▶ **Exercise brief**
Where in the data does the word "simply" appear? Find those lines and copy them.

# # # # #

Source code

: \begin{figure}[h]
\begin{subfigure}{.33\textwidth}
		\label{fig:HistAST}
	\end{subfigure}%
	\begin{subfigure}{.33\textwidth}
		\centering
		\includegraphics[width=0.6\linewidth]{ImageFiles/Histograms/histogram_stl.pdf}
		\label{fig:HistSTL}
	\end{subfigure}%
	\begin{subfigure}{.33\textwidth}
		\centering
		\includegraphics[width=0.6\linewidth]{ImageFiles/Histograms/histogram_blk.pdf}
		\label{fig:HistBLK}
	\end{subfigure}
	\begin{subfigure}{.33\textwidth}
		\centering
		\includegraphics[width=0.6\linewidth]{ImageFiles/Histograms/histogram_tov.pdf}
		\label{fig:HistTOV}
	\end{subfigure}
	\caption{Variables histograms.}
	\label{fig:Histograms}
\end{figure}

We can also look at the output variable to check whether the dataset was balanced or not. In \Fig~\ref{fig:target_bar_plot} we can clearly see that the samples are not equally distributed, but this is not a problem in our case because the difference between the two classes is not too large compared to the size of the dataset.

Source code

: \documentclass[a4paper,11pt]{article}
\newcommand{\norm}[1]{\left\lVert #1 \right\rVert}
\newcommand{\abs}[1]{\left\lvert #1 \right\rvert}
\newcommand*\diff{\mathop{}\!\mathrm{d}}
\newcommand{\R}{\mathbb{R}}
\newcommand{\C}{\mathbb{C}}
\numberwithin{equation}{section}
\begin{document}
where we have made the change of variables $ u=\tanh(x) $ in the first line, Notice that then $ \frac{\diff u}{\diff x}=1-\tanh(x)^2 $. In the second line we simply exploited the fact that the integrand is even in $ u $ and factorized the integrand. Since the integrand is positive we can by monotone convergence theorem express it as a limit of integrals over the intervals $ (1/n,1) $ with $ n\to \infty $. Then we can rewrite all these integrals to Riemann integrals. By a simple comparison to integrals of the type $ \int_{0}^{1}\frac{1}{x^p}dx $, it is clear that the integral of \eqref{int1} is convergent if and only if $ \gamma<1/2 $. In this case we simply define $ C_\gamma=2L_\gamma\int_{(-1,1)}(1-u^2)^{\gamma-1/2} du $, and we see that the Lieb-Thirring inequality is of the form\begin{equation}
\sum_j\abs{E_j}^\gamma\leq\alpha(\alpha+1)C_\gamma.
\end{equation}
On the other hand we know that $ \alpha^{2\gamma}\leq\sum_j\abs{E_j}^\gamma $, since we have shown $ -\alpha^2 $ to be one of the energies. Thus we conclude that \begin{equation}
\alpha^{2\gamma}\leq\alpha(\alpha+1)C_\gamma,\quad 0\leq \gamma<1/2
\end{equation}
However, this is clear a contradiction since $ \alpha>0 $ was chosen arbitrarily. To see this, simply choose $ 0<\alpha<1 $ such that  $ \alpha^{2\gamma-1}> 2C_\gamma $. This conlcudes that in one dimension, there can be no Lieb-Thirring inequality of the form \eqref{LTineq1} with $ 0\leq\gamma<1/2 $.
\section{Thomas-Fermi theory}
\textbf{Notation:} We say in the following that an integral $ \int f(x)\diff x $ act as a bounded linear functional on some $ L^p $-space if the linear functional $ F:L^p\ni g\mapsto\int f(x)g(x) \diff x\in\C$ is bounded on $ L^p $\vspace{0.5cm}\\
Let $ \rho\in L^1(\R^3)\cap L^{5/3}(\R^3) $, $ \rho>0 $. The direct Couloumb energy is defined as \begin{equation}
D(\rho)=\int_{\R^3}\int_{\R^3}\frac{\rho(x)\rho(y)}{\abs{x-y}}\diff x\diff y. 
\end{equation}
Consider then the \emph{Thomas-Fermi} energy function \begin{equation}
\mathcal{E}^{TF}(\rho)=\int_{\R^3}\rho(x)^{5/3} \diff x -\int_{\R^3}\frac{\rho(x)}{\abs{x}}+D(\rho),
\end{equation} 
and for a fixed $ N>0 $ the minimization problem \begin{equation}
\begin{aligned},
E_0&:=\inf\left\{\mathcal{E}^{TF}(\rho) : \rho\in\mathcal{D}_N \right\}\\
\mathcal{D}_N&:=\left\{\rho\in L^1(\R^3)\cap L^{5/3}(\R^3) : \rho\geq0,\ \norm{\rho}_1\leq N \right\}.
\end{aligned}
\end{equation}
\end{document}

# # # # #

▶ **Completed exercise**
where we have made the change of variables $ u=\tanh(x) $ in the first line, Notice that then $ \frac{\diff u}{\diff x}=1-\tanh(x)^2 $. In the second line we simply exploited the fact that the integrand is even in $ u $ and factorized the integrand. Since the integrand is positive we can by monotone convergence theorem express it as a limit of integrals over the intervals $ (1/n,1) $ with $ n\to \infty $. Then we can rewrite all these integrals to Riemann integrals. By a simple comparison to integrals of the type $ \int_{0}^{1}\frac{1}{x^p}dx $, it is clear that the integral of \eqref{int1} is convergent if and only if $ \gamma<1/2 $. In this case we simply define $ C_\gamma=2L_\gamma\int_{(-1,1)}(1-u^2)^{\gamma-1/2} du $, and we see that the Lieb-Thirring inequality is of the form\begin{equation}
However, this is clear a contradiction since $ \alpha>0 $ was chosen arbitrarily. To see this, simply choose $ 0<\alpha<1 $ such that  $ \alpha^{2\gamma-1}> 2C_\gamma $. This conlcudes that in one dimension, there can be no Lieb-Thirring inequality of the form \eqref{LTineq1} with $ 0\leq\gamma<1/2 $.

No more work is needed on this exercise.